If you have made it to your middle years, you are aware of it, a Post-Industrial World displacing the certainties of the Late Industrial. The rise and acceptance of Labor had built a broad middle class, but the crumbling of industry and the simultaneous rise of branding and “wealth creation” have diminished it.

That’s part of Packer’s brief, at least, as he chronicles the lives of the unchronicled, the knight’s pages and impressed farmhands wondering if the chap with the caparisoned stallion knows where we’re going. Jeff Connaughton, for instance, is a faithful servant, an Alabama lad who could not shake off a brief encounter with nobility, and who shed a career in financial finagling to help Joe Biden suit up for battle. But Connaughton finds only disillusionment in both politics and Biden.

Or there’s Dean Price, the small-town North Carolina boy, Christ-haunted in Flannery O’Connor’s phrase, who works his way into and out of promising endeavors that insufficiently pan out—although, oddly, he finds a small measure of success in my county, Pitt, whose school board sells cafeteria cooking grease to his biofuels-making project. Or Tammy Thomas, who watches African American society crater as Youngstown, Ohio, collapses on itself, and remembers living with her servant grandmother in the mansion of a declining old lady. It’s something of a metaphor for the book—little people lost in history’s abandoned spaces.

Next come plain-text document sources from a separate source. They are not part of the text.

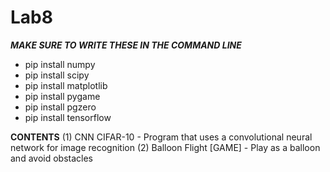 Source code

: # Lab8

***MAKE SURE TO WRITE THESE IN THE COMMAND LINE***
- pip install numpy
- pip install scipy
- pip install matplotlib
- pip install pygame
- pip install pgzero
- pip install tensorflow

**CONTENTS**
(1) CNN CIFAR-10 - Program that uses a convolutional neural network for image recognition
(2) Balloon Flight [GAME] - Play as a balloon and avoid obstacles
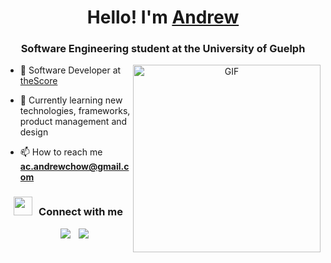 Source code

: <h1 align="center">Hello! I'm <a href="https://andrewchow.ca" target="blank">
Andrew</a></h1>
<h3 align="center">Software Engineering student at the University of Guelph</h3>



<a target="_blank" align="center">
  <img align="right" top="500" height="300" width="300" alt="GIF" src="https://media.giphy.com/media/YbXLZ6dymH758xSEbM/giphy.gif">
</a>


- 🔭 Software Developer at  <a href="https://www.scoremediaandgaming.com/" target="blank">theScore</a>

- 🌱 Currently learning new technologies, frameworks, product management and design

- 📫 How to reach me **ac.andrewchow@gmail.com**

<h3 align="center" > <img src="https://media.giphy.com/media/iY8CRBdQXODJSCERIr/giphy.gif" width="30" height="30" style="margin-right: 10px;">Connect with me </h3>

<p align="center">

 <div align="center"  class="icons-social" style="margin-left: 10px;">
        <a style="margin-left: 10px;"  target="_blank" href="https://www.linkedin.com/in/acandrewchow/">
			<img src="https://img.icons8.com/doodle/40/000000/linkedin--v2.png"></a>
        <a style="margin-left: 10px;" target="_blank" href="https://github.com/acandrewchow">
		<img src="https://img.icons8.com/doodle/40/000000/github--v1.png"></a>

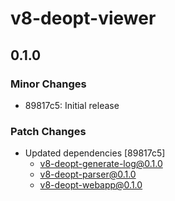 # v8-deopt-viewer

## 0.1.0

### Minor Changes

- 89817c5: Initial release

### Patch Changes

- Updated dependencies [89817c5]
  - v8-deopt-generate-log@0.1.0
  - v8-deopt-parser@0.1.0
  - v8-deopt-webapp@0.1.0
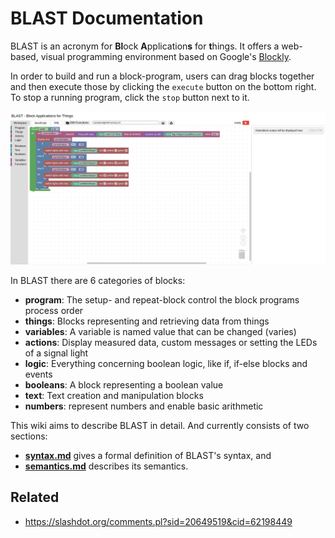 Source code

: # BLAST Documentation

BLAST is an acronym for **Bl**ock **A**pplication**s** for **t**hings. It offers a web-based, visual programming environment based on Google's [Blockly](https://developers.google.com/blockly). 


In order to build and run a block-program, users can drag blocks together and then execute those by clicking the `execute` button on the bottom right. To stop a running program, click the `stop` button next to it.

![BLAST screenshot](images/blast-screenshot.png)

In BLAST there are 6 categories of blocks:

* **program**: The setup- and repeat-block control the block programs process order
* **things**: Blocks representing and retrieving data from things
* **variables**: A variable is named value that can be changed (varies)
* **actions**: Display measured data, custom messages or setting the LEDs of a signal light
* **logic**: Everything concerning boolean logic, like if, if-else blocks and events
* **booleans**: A block representing a boolean value 
* **text**: Text creation and manipulation blocks
* **numbers**: represent numbers and enable basic arithmetic

This wiki aims to describe BLAST in detail. And currently consists of two sections:

- [**syntax.md**](./syntax.md) gives a formal definition of BLAST's syntax, and 
- [**semantics.md**](./semantics.md) describes its semantics.

## Related

* https://slashdot.org/comments.pl?sid=20649519&cid=62198449
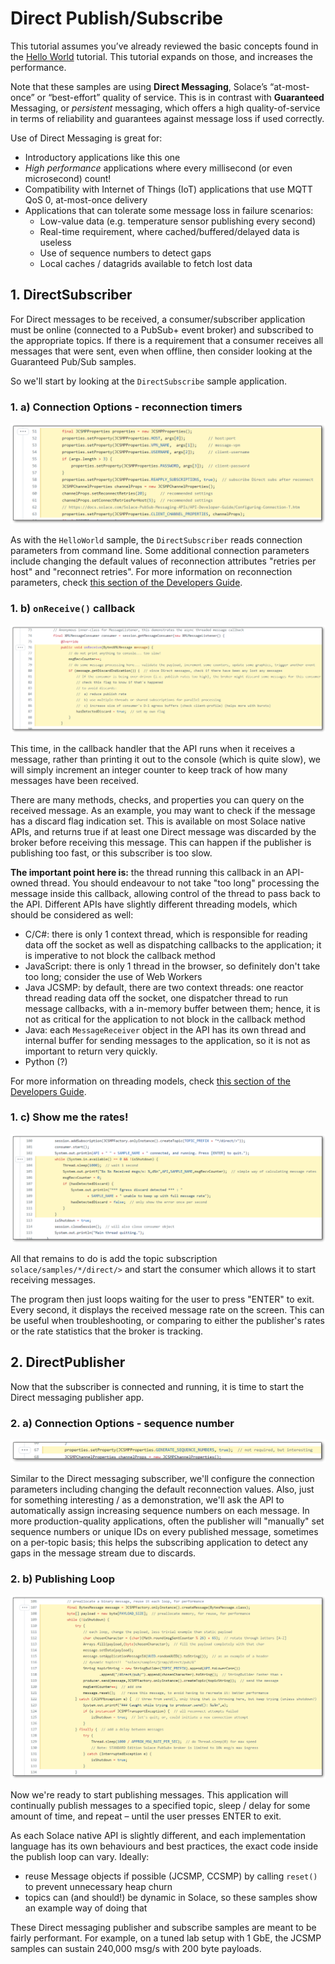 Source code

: # Direct Publish/Subscribe

This tutorial assumes you’ve already reviewed the basic concepts found in the [Hello World](../HelloWorld) tutorial. This tutorial expands on those, and increases the performance.

Note that these samples are using **Direct Messaging**, Solace’s “at-most-once” or “best-effort” quality of service.  This is in contrast with **Guaranteed** Messaging, or _persistent_ messaging, which offers a high quality-of-service in terms of reliability and guarantees against message loss if used correctly.

Use of Direct Messaging is great for:
- Introductory applications like this one
- *High performance* applications where every millisecond (or even microsecond) count!
- Compatibility with Internet of Things (IoT) applications that use MQTT QoS 0, at-most-once delivery
- Applications that can tolerate some message loss in failure scenarios:
    - Low-value data (e.g. temperature sensor publishing every second)
    - Real-time requirement, where cached/buffered/delayed data is useless
    - Use of sequence numbers to detect gaps
    - Local caches / datagrids available to fetch lost data


## 1. DirectSubscriber

For Direct messages to be received, a consumer/subscriber application must be online (connected to a PubSub+ event broker) and subscribed to the appropriate topics. If there is a requirement that a consumer receives all messages that were sent, even when offline, then consider looking at the Guaranteed Pub/Sub samples.

So we'll start by looking at the `DirectSubscribe` sample application.

### 1. a) Connection Options - reconnection timers

[![image](img/1.png)](https://github.com/SolaceSamples/solace-samples-java-jcsmp/blob/275739cb858cacea5140c5c7c8310cfb50868695/src/main/java/com/solace/samples/jcsmp/patterns/DirectSubscriber.java#L51-L63)

As with the `HelloWorld` sample, the `DirectSubscriber` reads connection parameters from command line.  Some additional connection parameters include changing the default values of reconnection attributes "retries per host" and "reconnect retries".  For more information on reconnection parameters, check [this section of the Developers Guide](https://docs.solace.com/Solace-PubSub-Messaging-APIs/API-Developer-Guide/Configuring-Connection-T.htm).


### 1. b) `onReceive()` callback

[![image](img/2.png)](https://github.com/SolaceSamples/solace-samples-java-jcsmp/blob/275739cb858cacea5140c5c7c8310cfb50868695/src/main/java/com/solace/samples/jcsmp/patterns/DirectSubscriber.java#L76-L89)

This time, in the callback handler that the API runs when it receives a message, rather than printing it out to the console (which is quite slow), we will simply increment an integer counter to keep track of how many messages have been received.

There are many methods, checks, and properties you can query on the received message.  As an example, you may want to check if the message has a discard flag indication set.  This is available on most Solace native APIs, and returns true if at least one Direct message was discarded by the broker before receiving this message.  This can happen if the publisher is publishing too fast, or this subscriber is too slow.

**The important point here is:** the thread running this callback in an API-owned thread. You should endeavour to not take "too long" processing the message inside this callback, allowing control of the thread to pass back to the API.  Different APIs have slightly different threading models, which should be considered as well:

- C/C#: there is only 1 context thread, which is responsible for reading data off the socket as well as dispatching callbacks to the application; it is imperative to not block the callback method
- JavaScript: there is only 1 thread in the browser, so definitely don't take too long; consider the use of Web Workers
- Java JCSMP: by default, there are two context threads: one reactor thread reading data off the socket, one dispatcher thread to run message callbacks, with a in-memory buffer between them; hence, it is not as critical for the application to not block in the callback method
- Java: each `MessageReceiver` object in the API has its own thread and internal buffer for sending messages to the application, so it is not as important to return very quickly.
- Python (?)

For more information on threading models, check [this section of the Developers Guide](https://docs.solace.com/Solace-PubSub-Messaging-APIs/API-Developer-Guide/API-Threading.htm).


### 1. c) Show me the rates!

[![image](img/3.png)](https://github.com/SolaceSamples/solace-samples-java-jcsmp/blob/275739cb858cacea5140c5c7c8310cfb50868695/src/main/java/com/solace/samples/jcsmp/patterns/DirectSubscriber.java#L103-L112)

All that remains to do is add the topic subscription `solace/samples/*/direct/>` and start the consumer which allows it to start receiving messages.

The program then just loops waiting for the user to press "ENTER" to exit.  Every second, it displays the received message rate on the screen. This can be useful when troubleshooting, or comparing to either the publisher's rates or the rate statistics that the broker is tracking.




## 2. DirectPublisher

Now that the subscriber is connected and running, it is time to start the Direct messaging publisher app.

### 2. a) Connection Options - sequence number

[![image](img/p1.png)](https://github.com/SolaceSamples/solace-samples-java-jcsmp/blob/275739cb858cacea5140c5c7c8310cfb50868695/src/main/java/com/solace/samples/jcsmp/patterns/DirectPublisher.java#L67)

Similar to the Direct messaging subscriber, we'll configure the connection parameters including changing the default reconnection values.  Also, just for something interesting / as a demonstration, we'll ask the API to automatically assign increasing sequence numbers on each message. In more production-quality applications, often the publisher will "manually" set sequence numbers or unique IDs on every published message, sometimes on a per-topic basis; this helps the subscribing application to detect any gaps in the message stream due to discards.

### 2. b) Publishing Loop

[![image](img/p2.png)](https://github.com/SolaceSamples/solace-samples-java-jcsmp/blob/275739cb858cacea5140c5c7c8310cfb50868695/src/main/java/com/solace/samples/jcsmp/patterns/DirectPublisher.java#L107-L133)

Now we're ready to start publishing messages. This application will continually publish messages to a specified topic, sleep / delay for some amount of time, and repeat – until the user presses ENTER to exit.

As each Solace native API is slightly different, and each implementation language has its own behaviours and best practices, the exact code inside the publish loop can vary.  Ideally:

- reuse Message objects if possible (JCSMP, CCSMP) by calling `reset()` to prevent unnecessary heap churn
- topics can (and should!) be dynamic in Solace, so these samples show an example way of doing that

These Direct messaging publisher and subscribe samples are meant to be fairly performant. For example, on a tuned lab setup with 1 GbE, the JCSMP samples can sustain 240,000 msg/s with 200 byte payloads.







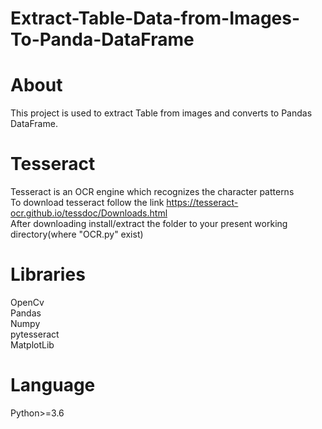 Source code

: # Extract-Table-Data-from-Images-To-Panda-DataFrame
# About
This project is used to extract Table from images and converts to Pandas DataFrame.<br/>

# Tesseract
Tesseract is an OCR engine which recognizes the character patterns<br/>
To download tesseract follow the link https://tesseract-ocr.github.io/tessdoc/Downloads.html <br/>
After downloading install/extract the folder to your present working directory(where "OCR.py" exist) <br/>

# Libraries
OpenCv <br/>
Pandas<br/>
Numpy <br/>
pytesseract <br/>
MatplotLib<br/>

# Language
Python>=3.6

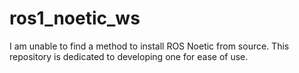 # ros1_noetic_ws
I am unable to find a method to install ROS Noetic from source. This repository is dedicated to developing one for ease of use.

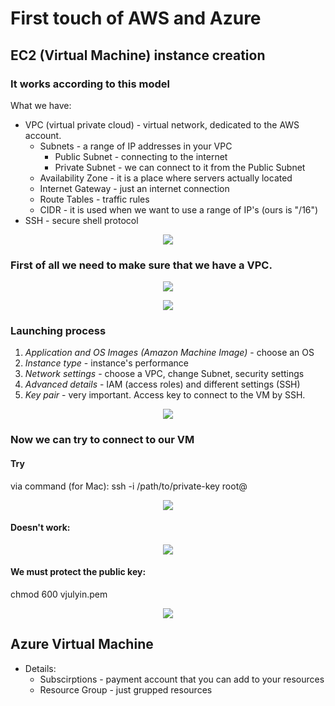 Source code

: # First touch of AWS and Azure

## EC2 (Virtual Machine) instance creation

### It works according to this model
What we have:
  * VPC (virtual private cloud) - virtual network, dedicated to the AWS account.
    * Subnets - a range of IP addresses in your VPC
      * Public Subnet - connecting to the internet
      * Private Subnet - we can connect to it from the Public Subnet
    * Availability Zone - it is a place where servers actually located
    * Internet Gateway - just an internet connection
    * Route Tables - traffic rules
    * CIDR - it is used when we want to use a range of IP's (ours is "/16") 
  * SSH - secure shell protocol
<p align="center"><img  src="________"></p>



### First of all we need to make sure that we have a VPC.

<p align="center"><img  src="________"></p>

<p align="center"><img  src="________"></p>



### Launching process

1) *Application and OS Images (Amazon Machine Image)* - choose an OS
2) *Instance type* - instance's performance
3) *Network settings* - choose a VPC, change Subnet, security settings
4) *Advanced details* - IAM (access roles) and different settings (SSH)
5) *Key pair* - very important. Access key to connect to the VM by SSH. 

<p align="center"><img  src="________"></p>


### Now we can try to connect to our VM

#### Try
via command (for Mac):
  ssh -i /path/to/private-key root@<ec2-public-dns-address>

<p align="center"><img  src="________"></p>


#### Doesn't work:

<p align="center"><img  src="________"></p>


#### We must protect the public key:
  chmod 600 vjulyin.pem

<p align="center"><img  src="________"></p>





## Azure Virtual Machine

  * Details:
    * Subscirptions - payment account that you can add to your resources
    * Resource Group - just grupped resources

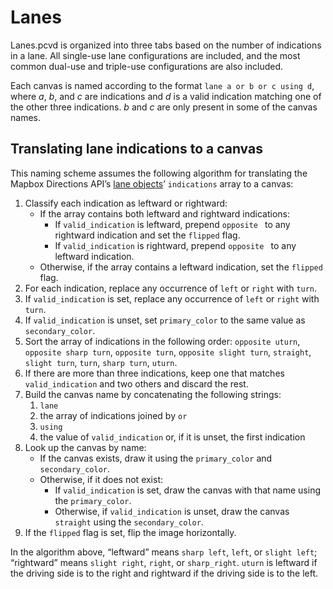 # Lanes

Lanes.pcvd is organized into three tabs based on the number of indications in a lane. All single-use lane configurations are included, and the most common dual-use and triple-use configurations are also included.

Each canvas is named according to the format `lane a or b or c using d`, where _a_, _b_, and _c_ are indications and _d_ is a valid indication matching one of the other three indications. _b_ and _c_ are only present in some of the canvas names.

## Translating lane indications to a canvas

This naming scheme assumes the following algorithm for translating the Mapbox Directions API’s [lane objects](https://docs.mapbox.com/api/navigation/directions/#lane-object)’ `indications` array to a canvas:

1. Classify each indication as leftward or rightward:
   * If the array contains both leftward and rightward indications:
      * If `valid_indication` is leftward, prepend `opposite ` to any rightward indication and set the `flipped` flag.
      * If `valid_indication` is rightward, prepend `opposite ` to any leftward indication.
   * Otherwise, if the array contains a leftward indication, set the `flipped` flag.
1. For each indication, replace any occurrence of `left` or `right` with `turn`.
1. If `valid_indication` is set, replace any occurrence of `left` or `right` with `turn`.
1. If `valid_indication` is unset, set `primary_color` to the same value as `secondary_color`.
1. Sort the array of indications in the following order: `opposite uturn`, `opposite sharp turn`, `opposite turn`, `opposite slight turn`, `straight`, `slight turn`, `turn`, `sharp turn`, `uturn`.
1. If there are more than three indications, keep one that matches `valid_indication` and two others and discard the rest.
1. Build the canvas name by concatenating the following strings:
   1. `lane `
   1. the array of indications joined by ` or `
   1. ` using `
   1. the value of `valid_indication` or, if it is unset, the first indication
1. Look up the canvas by name:
   * If the canvas exists, draw it using the `primary_color` and `secondary_color`.
   * Otherwise, if it does not exist:
      * If `valid_indication` is set, draw the canvas with that name using the `primary_color`.
      * Otherwise, if `valid_indication` is unset, draw the canvas `straight` using the `secondary_color`.
1. If the `flipped` flag is set, flip the image horizontally.

In the algorithm above, “leftward” means `sharp left`, `left`, or `slight left`; “rightward” means `slight right`, `right`, or `sharp_right`. `uturn` is leftward if the driving side is to the right and rightward if the driving side is to the left.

And so on, their tales told incrementally, with breezy bios of Oprah Winfrey and Sam Walton and others Packer sees, presumably, as Unwinders scattered among them. Or, in Elizabeth Warren’s case, a would-be Rewinder. Packer unfolds Warren’s biographical sketch up to her Senate run last year, which she won. But he concentrates on how a decade’s worth of research into personal bankruptcy converted Warren from a Republican convinced that poor people are cheats to a bête noire of Republicans and Democrats alike. Not only did she learn that her assumptions were wrong, she realized that both parties were serving the interests of investment bankers, by stripping away regulations and greasing the skids for continuing cycles of boom and bust. “She had arrived at radicalism, like many conservatives before her, by seeing the institutions that had sustained the old way of life collapse,” Packer writes.

Sections open with Key Years, each with a torrent of headlines and taglines, such as Apple’s infamous assurance that 1984 was not 1984. These complement Hooker’s loosely narrative-nonfiction approach. His sweep is breathtaking, but for a 448-page book, the pace seems oddly breathless at times, and you wonder if Packer sometimes succumbs to a superficiality he would otherwise condemn. His “A Note on Sources” is a bibliography; nothing is directly attributed. But Packer’s prose is nearly always flawless—cleverly descriptive, charmed or bitter as needed. And he leaves room, at least, to imagine a Rewind.